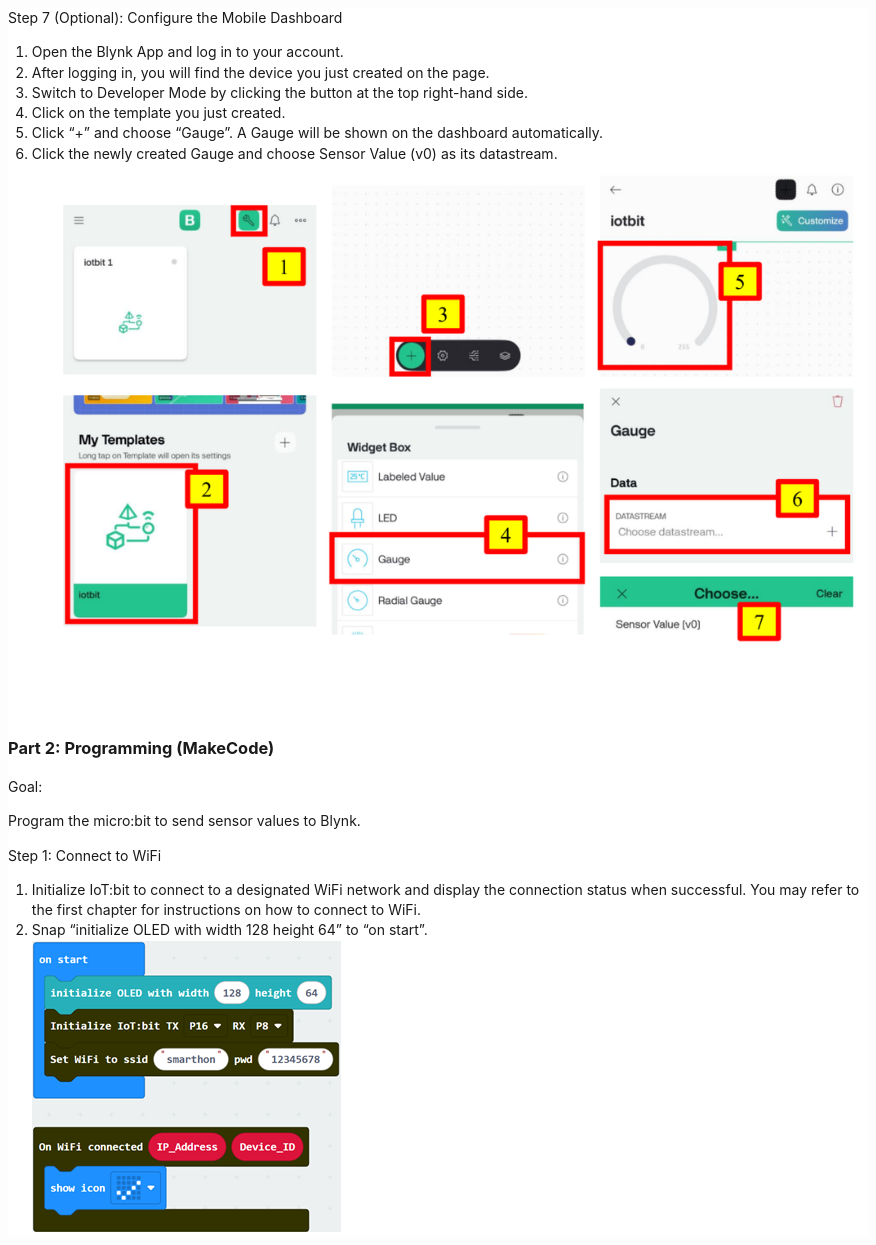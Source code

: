 <span id="subtitle">Step 7 (Optional): Configure the Mobile Dashboard<p>

1. Open the Blynk App and log in to your account.<br>
2. After logging in, you will find the device you just created on the page.<br>
3. Switch to Developer Mode by clicking the button at the top right-hand side.<br>
4. Click on the template you just created.<br>
5. Click “+” and choose “Gauge”. A Gauge will be shown on the dashboard automatically.<br>
6. Click the newly created Gauge and choose Sensor Value (v0) as its datastream.<br>
![](images/Ch9/Ch9_34_1.png)<br><br>

### Part 2: Programming (MakeCode)
<span id="subtitle">Goal:<p>

Program the micro:bit to send sensor values to Blynk.<br>

<span id="subtitle">Step 1: Connect to WiFi<p>

1. Initialize IoT:bit to connect to a designated WiFi network and display the connection status when successful. You may refer to the first chapter for instructions on how to connect to WiFi.<br>
2. Snap “initialize OLED with width 128 height 64” to “on start”.<br>
![](images/Ch9/Ch9_12.png)<br>
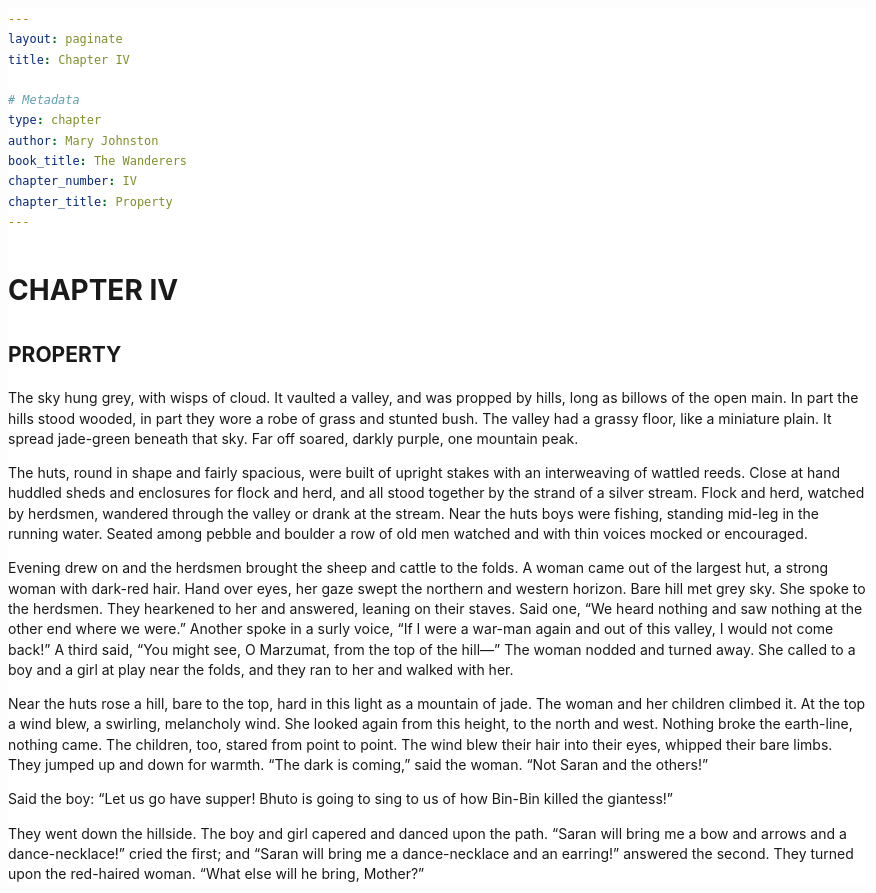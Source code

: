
 ```yaml
---
layout: paginate
title: Chapter IV

# Metadata
type: chapter
author: Mary Johnston
book_title: The Wanderers
chapter_number: IV
chapter_title: Property
---
```


# CHAPTER IV

## PROPERTY

The sky hung grey, with wisps of cloud. It vaulted a valley, and was propped by hills, long as billows of the open main. In part the hills stood wooded, in part they wore a robe of grass and stunted bush. The valley had a grassy floor, like a miniature plain. It spread jade-green beneath that sky. Far off soared, darkly purple, one mountain peak.

The huts, round in shape and fairly spacious, were built of upright stakes with an interweaving of wattled reeds. Close at hand huddled sheds and enclosures for flock and herd, and all stood together by the strand of a silver stream. Flock and herd, watched by herdsmen, wandered through the valley or drank at the stream. Near the huts boys were fishing, standing mid-leg in the running water. Seated among pebble and boulder a row of old men watched and with thin voices mocked or encouraged.

Evening drew on and the herdsmen brought the sheep and cattle to the folds. A woman came out of the largest hut, a strong woman with dark-red hair. Hand over eyes, her gaze swept the northern and western horizon. Bare hill met grey sky. She spoke to the herdsmen. They hearkened to her and answered, leaning on their staves. Said one, “We heard nothing and saw nothing at the other end where we were.” Another spoke in a surly voice, “If I were a war-man again and out of this valley, I would not come back!” A third said, “You might see, O Marzumat, from the top of the hill—” The woman nodded and turned away. She called to a boy and a girl at play near the folds, and they ran to her and walked with her.

Near the huts rose a hill, bare to the top, hard in this light as a mountain of jade. The woman and her children climbed it. At the top a wind blew, a swirling, melancholy wind. She looked again from this height, to the north and west. Nothing broke the earth-line, nothing came. The children, too, stared from point to point. The wind blew their hair into their eyes, whipped their bare limbs. They jumped up and down for warmth. “The dark is coming,” said the woman. “Not Saran and the others!”

Said the boy: “Let us go have supper! Bhuto is going to sing to us of how Bin-Bin killed the giantess!”

They went down the hillside. The boy and girl capered and danced upon the path. “Saran will bring me a bow and arrows and a dance-necklace!” cried the first; and “Saran will bring me a dance-necklace and an earring!” answered the second. They turned upon the red-haired woman. “What else will he bring, Mother?”
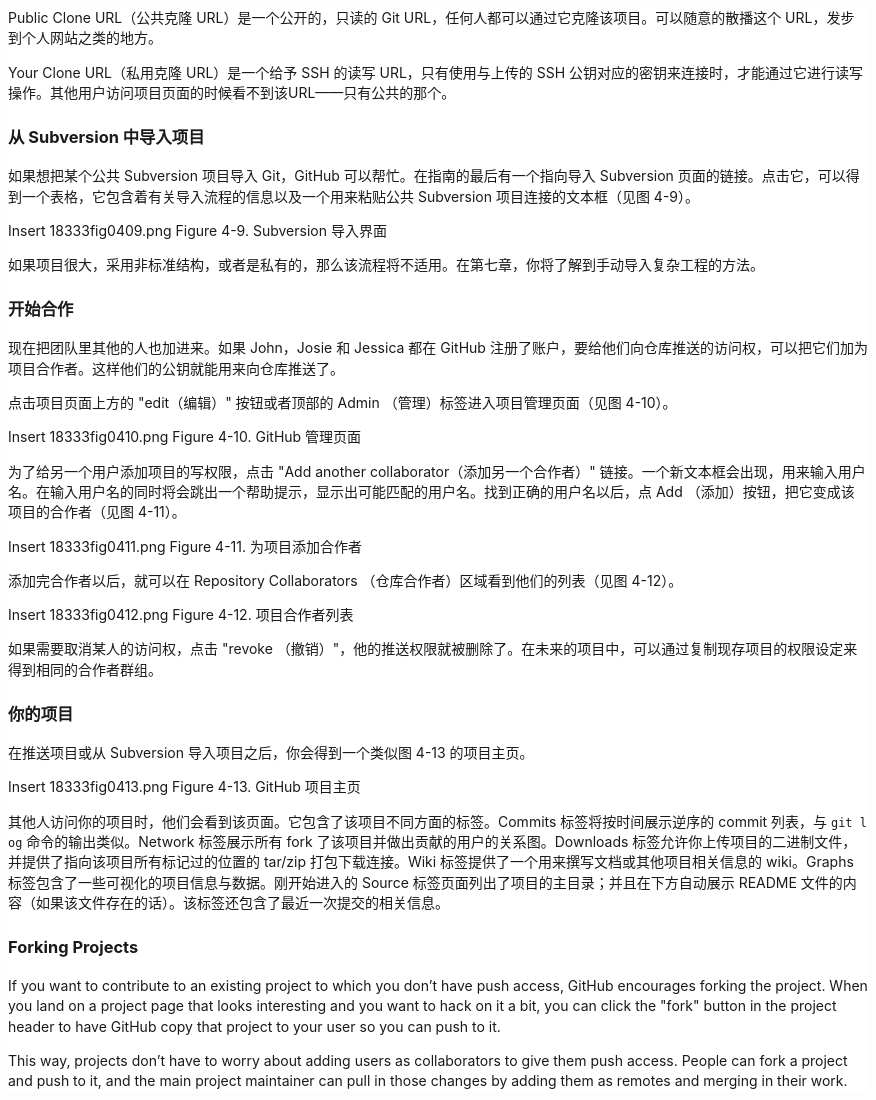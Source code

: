 Public Clone URL（公共克隆 URL）是一个公开的，只读的 Git URL，任何人都可以通过它克隆该项目。可以随意的散播这个 URL，发步到个人网站之类的地方。

Your Clone URL（私用克隆 URL）是一个给予 SSH 的读写 URL，只有使用与上传的 SSH 公钥对应的密钥来连接时，才能通过它进行读写操作。其他用户访问项目页面的时候看不到该URL——只有公共的那个。

### 从 Subversion 中导入项目 ###

如果想把某个公共 Subversion 项目导入 Git，GitHub 可以帮忙。在指南的最后有一个指向导入 Subversion 页面的链接。点击它，可以得到一个表格，它包含着有关导入流程的信息以及一个用来粘贴公共 Subversion 项目连接的文本框（见图 4-9）。

Insert 18333fig0409.png 
Figure 4-9. Subversion 导入界面

如果项目很大，采用非标准结构，或者是私有的，那么该流程将不适用。在第七章，你将了解到手动导入复杂工程的方法。

### 开始合作 ###

现在把团队里其他的人也加进来。如果 John，Josie 和 Jessica 都在 GitHub 注册了账户，要给他们向仓库推送的访问权，可以把它们加为项目合作者。这样他们的公钥就能用来向仓库推送了。

点击项目页面上方的 "edit（编辑）" 按钮或者顶部的 Admin （管理）标签进入项目管理页面（见图 4-10）。

Insert 18333fig0410.png 
Figure 4-10. GitHub 管理页面

为了给另一个用户添加项目的写权限，点击 "Add another collaborator（添加另一个合作者）" 链接。一个新文本框会出现，用来输入用户名。在输入用户名的同时将会跳出一个帮助提示，显示出可能匹配的用户名。找到正确的用户名以后，点 Add （添加）按钮，把它变成该项目的合作者（见图 4-11）。

Insert 18333fig0411.png 
Figure 4-11. 为项目添加合作者

添加完合作者以后，就可以在 Repository Collaborators （仓库合作者）区域看到他们的列表（见图 4-12）。

Insert 18333fig0412.png 
Figure 4-12. 项目合作者列表

如果需要取消某人的访问权，点击 "revoke （撤销）"，他的推送权限就被删除了。在未来的项目中，可以通过复制现存项目的权限设定来得到相同的合作者群组。

### 你的项目 ###

在推送项目或从 Subversion 导入项目之后，你会得到一个类似图 4-13 的项目主页。

Insert 18333fig0413.png 
Figure 4-13. GitHub 项目主页

其他人访问你的项目时，他们会看到该页面。它包含了该项目不同方面的标签。Commits 标签将按时间展示逆序的 commit 列表，与 `git log` 命令的输出类似。Network 标签展示所有 fork 了该项目并做出贡献的用户的关系图。Downloads 标签允许你上传项目的二进制文件，并提供了指向该项目所有标记过的位置的 tar/zip 打包下载连接。Wiki 标签提供了一个用来撰写文档或其他项目相关信息的 wiki。Graphs 标签包含了一些可视化的项目信息与数据。刚开始进入的 Source 标签页面列出了项目的主目录；并且在下方自动展示 README 文件的内容（如果该文件存在的话）。该标签还包含了最近一次提交的相关信息。

### Forking Projects ###

If you want to contribute to an existing project to which you don’t have push access, GitHub encourages forking the project. When you land on a project page that looks interesting and you want to hack on it a bit, you can click the "fork" button in the project header to have GitHub copy that project to your user so you can push to it.

This way, projects don’t have to worry about adding users as collaborators to give them push access. People can fork a project and push to it, and the main project maintainer can pull in those changes by adding them as remotes and merging in their work.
____________________
● **PROBLEM**: All lines in the entries above that hold the word "main" need to be copied.

● **RESULT**:
The sky hung grey, with wisps of cloud. It vaulted a valley, and was propped by hills, long as billows of the open main. In part the hills stood wooded, in part they wore a robe of grass and stunted bush. The valley had a grassy floor, like a miniature plain. It spread jade-green beneath that sky. Far off soared, darkly purple, one mountain peak.
This way, projects don’t have to worry about adding users as collaborators to give them push access. People can fork a project and push to it, and the main project maintainer can pull in those changes by adding them as remotes and merging in their work.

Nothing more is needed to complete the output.